-- Excerpted data follows --

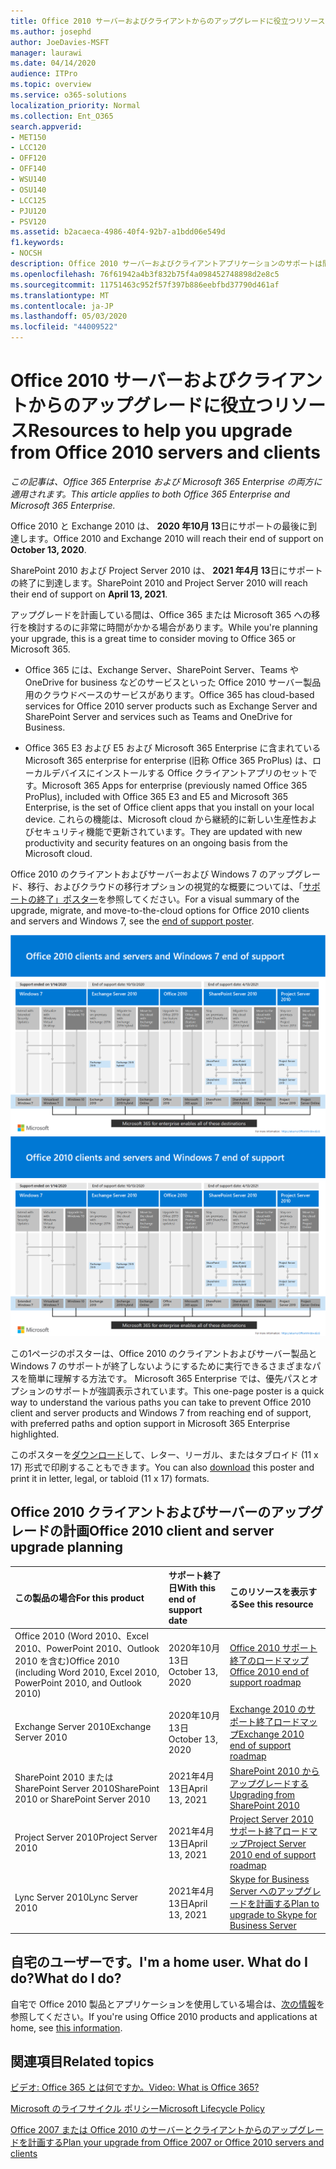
 ```yaml
---
title: Office 2010 サーバーおよびクライアントからのアップグレードに役立つリソース
ms.author: josephd
author: JoeDavies-MSFT
manager: laurawi
ms.date: 04/14/2020
audience: ITPro
ms.topic: overview
ms.service: o365-solutions
localization_priority: Normal
ms.collection: Ent_O365
search.appverid:
- MET150
- LCC120
- OFF120
- OFF140
- WSU140
- OSU140
- LCC125
- PJU120
- PSV120
ms.assetid: b2acaeca-4986-40f4-92b7-a1bdd06e549d
f1.keywords:
- NOCSH
description: Office 2010 サーバーおよびクライアントアプリケーションのサポートは間もなく終了し、カスタムサポート契約は利用できません。 今すぐアップグレードの計画を開始するには、この記事をご利用ください。
ms.openlocfilehash: 76f61942a4b3f832b75f4a098452748898d2e8c5
ms.sourcegitcommit: 11751463c952f57f397b886eebfbd37790d461af
ms.translationtype: MT
ms.contentlocale: ja-JP
ms.lasthandoff: 05/03/2020
ms.locfileid: "44009522"
---
```

# <a name="resources-to-help-you-upgrade-from-office-2010-servers-and-clients"></a><span data-ttu-id="bfc3f-104">Office 2010 サーバーおよびクライアントからのアップグレードに役立つリソース</span><span class="sxs-lookup"><span data-stu-id="bfc3f-104">Resources to help you upgrade from Office 2010 servers and clients</span></span>

<span data-ttu-id="bfc3f-105">*この記事は、Office 365 Enterprise および Microsoft 365 Enterprise の両方に適用されます。*</span><span class="sxs-lookup"><span data-stu-id="bfc3f-105">*This article applies to both Office 365 Enterprise and Microsoft 365 Enterprise.*</span></span>

<span data-ttu-id="bfc3f-106">Office 2010 と Exchange 2010 は、 **2020 年10月 13**日にサポートの最後に到達します。</span><span class="sxs-lookup"><span data-stu-id="bfc3f-106">Office 2010 and Exchange 2010 will reach their end of support on **October 13, 2020**.</span></span> 

<span data-ttu-id="bfc3f-107">SharePoint 2010 および Project Server 2010 は、 **2021 年4月 13**日にサポートの終了に到達します。</span><span class="sxs-lookup"><span data-stu-id="bfc3f-107">SharePoint 2010 and Project Server 2010 will reach their end of support on **April 13, 2021**.</span></span>

<span data-ttu-id="bfc3f-108">アップグレードを計画している間は、Office 365 または Microsoft 365 への移行を検討するのに非常に時間がかかる場合があります。</span><span class="sxs-lookup"><span data-stu-id="bfc3f-108">While you're planning your upgrade, this is a great time to consider moving to Office 365 or Microsoft 365.</span></span> 

- <span data-ttu-id="bfc3f-109">Office 365 には、Exchange Server、SharePoint Server、Teams や OneDrive for business などのサービスといった Office 2010 サーバー製品用のクラウドベースのサービスがあります。</span><span class="sxs-lookup"><span data-stu-id="bfc3f-109">Office 365 has cloud-based services for Office 2010 server products such as Exchange Server and SharePoint Server and services such as Teams and OneDrive for Business.</span></span> 

- <span data-ttu-id="bfc3f-110">Office 365 E3 および E5 および Microsoft 365 Enterprise に含まれている Microsoft 365 enterprise for enterprise (旧称 Office 365 ProPlus) は、ローカルデバイスにインストールする Office クライアントアプリのセットです。</span><span class="sxs-lookup"><span data-stu-id="bfc3f-110">Microsoft 365 Apps for enterprise (previously named Office 365 ProPlus), included with Office 365 E3 and E5 and Microsoft 365 Enterprise, is the set of Office client apps that you install on your local device.</span></span> <span data-ttu-id="bfc3f-111">これらの機能は、Microsoft cloud から継続的に新しい生産性およびセキュリティ機能で更新されています。</span><span class="sxs-lookup"><span data-stu-id="bfc3f-111">They are updated with new productivity and security features on an ongoing basis from the Microsoft cloud.</span></span>

<span data-ttu-id="bfc3f-112">Office 2010 のクライアントおよびサーバーおよび Windows 7 のアップグレード、移行、およびクラウドの移行オプションの視覚的な概要については、「[サポートの終了」ポスター](./media/upgrade-from-office-2010-servers-and-products/Office2010Windows7EndOfSupport.pdf)を参照してください。</span><span class="sxs-lookup"><span data-stu-id="bfc3f-112">For a visual summary of the upgrade, migrate, and move-to-the-cloud options for Office 2010 clients and servers and Windows 7, see the [end of support poster](./media/upgrade-from-office-2010-servers-and-products/Office2010Windows7EndOfSupport.pdf).</span></span>

<span data-ttu-id="bfc3f-113">[![Office 2010 クライアントおよびサーバー サポート終了についての画像、 Windows 7 のポスター](./media/upgrade-from-office-2010-servers-and-products/office2010-windows7-end-of-support.png)](./media/upgrade-from-office-2010-servers-and-products/Office2010Windows7EndOfSupport.pdf)</span><span class="sxs-lookup"><span data-stu-id="bfc3f-113">[![Image for the end of support for Office 2010 clients and servers and Windows 7 poster](./media/upgrade-from-office-2010-servers-and-products/office2010-windows7-end-of-support.png)](./media/upgrade-from-office-2010-servers-and-products/Office2010Windows7EndOfSupport.pdf)</span></span>

<span data-ttu-id="bfc3f-114">この1ページのポスターは、Office 2010 のクライアントおよびサーバー製品と Windows 7 のサポートが終了しないようにするために実行できるさまざまなパスを簡単に理解する方法です。 Microsoft 365 Enterprise では、優先パスとオプションのサポートが強調表示されています。</span><span class="sxs-lookup"><span data-stu-id="bfc3f-114">This one-page poster is a quick way to understand the various paths you can take to prevent Office 2010 client and server products and Windows 7 from reaching end of support, with preferred paths and option support in Microsoft 365 Enterprise highlighted.</span></span>

<span data-ttu-id="bfc3f-115">このポスターを[ダウンロード](https://github.com/MicrosoftDocs/microsoft-365-docs/raw/public/microsoft-365/media/migration-microsoft-365-enterprise-workload/Office2010Windows7EndOfSupport.pdf)して、レター、リーガル、またはタブロイド (11 x 17) 形式で印刷することもできます。</span><span class="sxs-lookup"><span data-stu-id="bfc3f-115">You can also [download](https://github.com/MicrosoftDocs/microsoft-365-docs/raw/public/microsoft-365/media/migration-microsoft-365-enterprise-workload/Office2010Windows7EndOfSupport.pdf) this poster and print it in letter, legal, or tabloid (11 x 17) formats.</span></span>
      
## <a name="office-2010-client-and-server-upgrade-planning"></a><span data-ttu-id="bfc3f-116">Office 2010 クライアントおよびサーバーのアップグレードの計画</span><span class="sxs-lookup"><span data-stu-id="bfc3f-116">Office 2010 client and server upgrade planning</span></span>
  
|<span data-ttu-id="bfc3f-117">**この製品の場合**</span><span class="sxs-lookup"><span data-stu-id="bfc3f-117">**For this product**</span></span>|<span data-ttu-id="bfc3f-118">**サポート終了日**</span><span class="sxs-lookup"><span data-stu-id="bfc3f-118">**With this end of support date**</span></span>|<span data-ttu-id="bfc3f-119">**このリソースを表示する**</span><span class="sxs-lookup"><span data-stu-id="bfc3f-119">**See this resource**</span></span>|
|:-----|:-----|:-----|
|<span data-ttu-id="bfc3f-120">Office 2010 (Word 2010、Excel 2010、PowerPoint 2010、Outlook 2010 を含む)</span><span class="sxs-lookup"><span data-stu-id="bfc3f-120">Office 2010 (including Word 2010, Excel 2010, PowerPoint 2010, and Outlook 2010)</span></span>  <br/> | <span data-ttu-id="bfc3f-121">2020年10月13日</span><span class="sxs-lookup"><span data-stu-id="bfc3f-121">October 13, 2020</span></span> |[<span data-ttu-id="bfc3f-122">Office 2010 サポート終了のロードマップ</span><span class="sxs-lookup"><span data-stu-id="bfc3f-122">Office 2010 end of support roadmap</span></span>](https://docs.microsoft.com/DeployOffice/office-2010-end-support-roadmap) <br/> |
|<span data-ttu-id="bfc3f-123">Exchange Server 2010</span><span class="sxs-lookup"><span data-stu-id="bfc3f-123">Exchange Server 2010</span></span>  <br/> | <span data-ttu-id="bfc3f-124">2020年10月13日</span><span class="sxs-lookup"><span data-stu-id="bfc3f-124">October 13, 2020</span></span>  |[<span data-ttu-id="bfc3f-125">Exchange 2010 のサポート終了ロードマップ</span><span class="sxs-lookup"><span data-stu-id="bfc3f-125">Exchange 2010 end of support roadmap</span></span>](exchange-2010-end-of-support.md) <br/> |
|<span data-ttu-id="bfc3f-126">SharePoint 2010 または SharePoint Server 2010</span><span class="sxs-lookup"><span data-stu-id="bfc3f-126">SharePoint 2010 or SharePoint Server 2010</span></span>  <br/> | <span data-ttu-id="bfc3f-127">2021年4月13日</span><span class="sxs-lookup"><span data-stu-id="bfc3f-127">April 13, 2021</span></span> |[<span data-ttu-id="bfc3f-128">SharePoint 2010 からアップグレードする</span><span class="sxs-lookup"><span data-stu-id="bfc3f-128">Upgrading from SharePoint 2010</span></span>](upgrade-from-sharepoint-2010.md) <br/> |
|<span data-ttu-id="bfc3f-129">Project Server 2010</span><span class="sxs-lookup"><span data-stu-id="bfc3f-129">Project Server 2010</span></span> <br/> | <span data-ttu-id="bfc3f-130">2021年4月13日</span><span class="sxs-lookup"><span data-stu-id="bfc3f-130">April 13, 2021</span></span> | [<span data-ttu-id="bfc3f-131">Project Server 2010 サポート終了ロードマップ</span><span class="sxs-lookup"><span data-stu-id="bfc3f-131">Project Server 2010 end of support roadmap</span></span>](project-server-2010-end-of-support.md) <br/> |
|<span data-ttu-id="bfc3f-132">Lync Server 2010</span><span class="sxs-lookup"><span data-stu-id="bfc3f-132">Lync Server 2010</span></span> <br/> | <span data-ttu-id="bfc3f-133">2021年4月13日</span><span class="sxs-lookup"><span data-stu-id="bfc3f-133">April 13, 2021</span></span> | [<span data-ttu-id="bfc3f-134">Skype for Business Server へのアップグレードを計画する</span><span class="sxs-lookup"><span data-stu-id="bfc3f-134">Plan to upgrade to Skype for Business Server</span></span>](https://docs.microsoft.com/skypeforbusiness/plan-your-deployment/upgrade) <br/> |
    
## <a name="im-a-home-user-what-do-i-do"></a><span data-ttu-id="bfc3f-135">自宅のユーザーです。</span><span class="sxs-lookup"><span data-stu-id="bfc3f-135">I'm a home user.</span></span> <span data-ttu-id="bfc3f-136">What do I do?</span><span class="sxs-lookup"><span data-stu-id="bfc3f-136">What do I do?</span></span>

<span data-ttu-id="bfc3f-137">自宅で Office 2010 製品とアプリケーションを使用している場合は、[次の情報](plan-upgrade-previous-versions-office.md#im-a-home-user-what-do-i-do)を参照してください。</span><span class="sxs-lookup"><span data-stu-id="bfc3f-137">If you're using Office 2010 products and applications at home, see [this information](plan-upgrade-previous-versions-office.md#im-a-home-user-what-do-i-do).</span></span>

## <a name="related-topics"></a><span data-ttu-id="bfc3f-138">関連項目</span><span class="sxs-lookup"><span data-stu-id="bfc3f-138">Related topics</span></span>

[<span data-ttu-id="bfc3f-139">ビデオ: Office 365 とは何ですか。</span><span class="sxs-lookup"><span data-stu-id="bfc3f-139">Video: What is Office 365?</span></span>](https://support.office.com/article/847caf12-2589-452c-8aca-1c009797678b.aspx)
  
[<span data-ttu-id="bfc3f-140">Microsoft のライフサイクル ポリシー</span><span class="sxs-lookup"><span data-stu-id="bfc3f-140">Microsoft Lifecycle Policy</span></span>](https://go.microsoft.com/fwlink/?linkid=865200)

[<span data-ttu-id="bfc3f-141">Office 2007 または Office 2010 のサーバーとクライアントからのアップグレードを計画する</span><span class="sxs-lookup"><span data-stu-id="bfc3f-141">Plan your upgrade from Office 2007 or Office 2010 servers and clients</span></span>](plan-upgrade-previous-versions-office.md)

-- Excerpted data concluded --

• _Task description_
From the records above, return each line where "author" occurs.

• _Task response_
ms.author: josephd
author: JoeDavies-MSFT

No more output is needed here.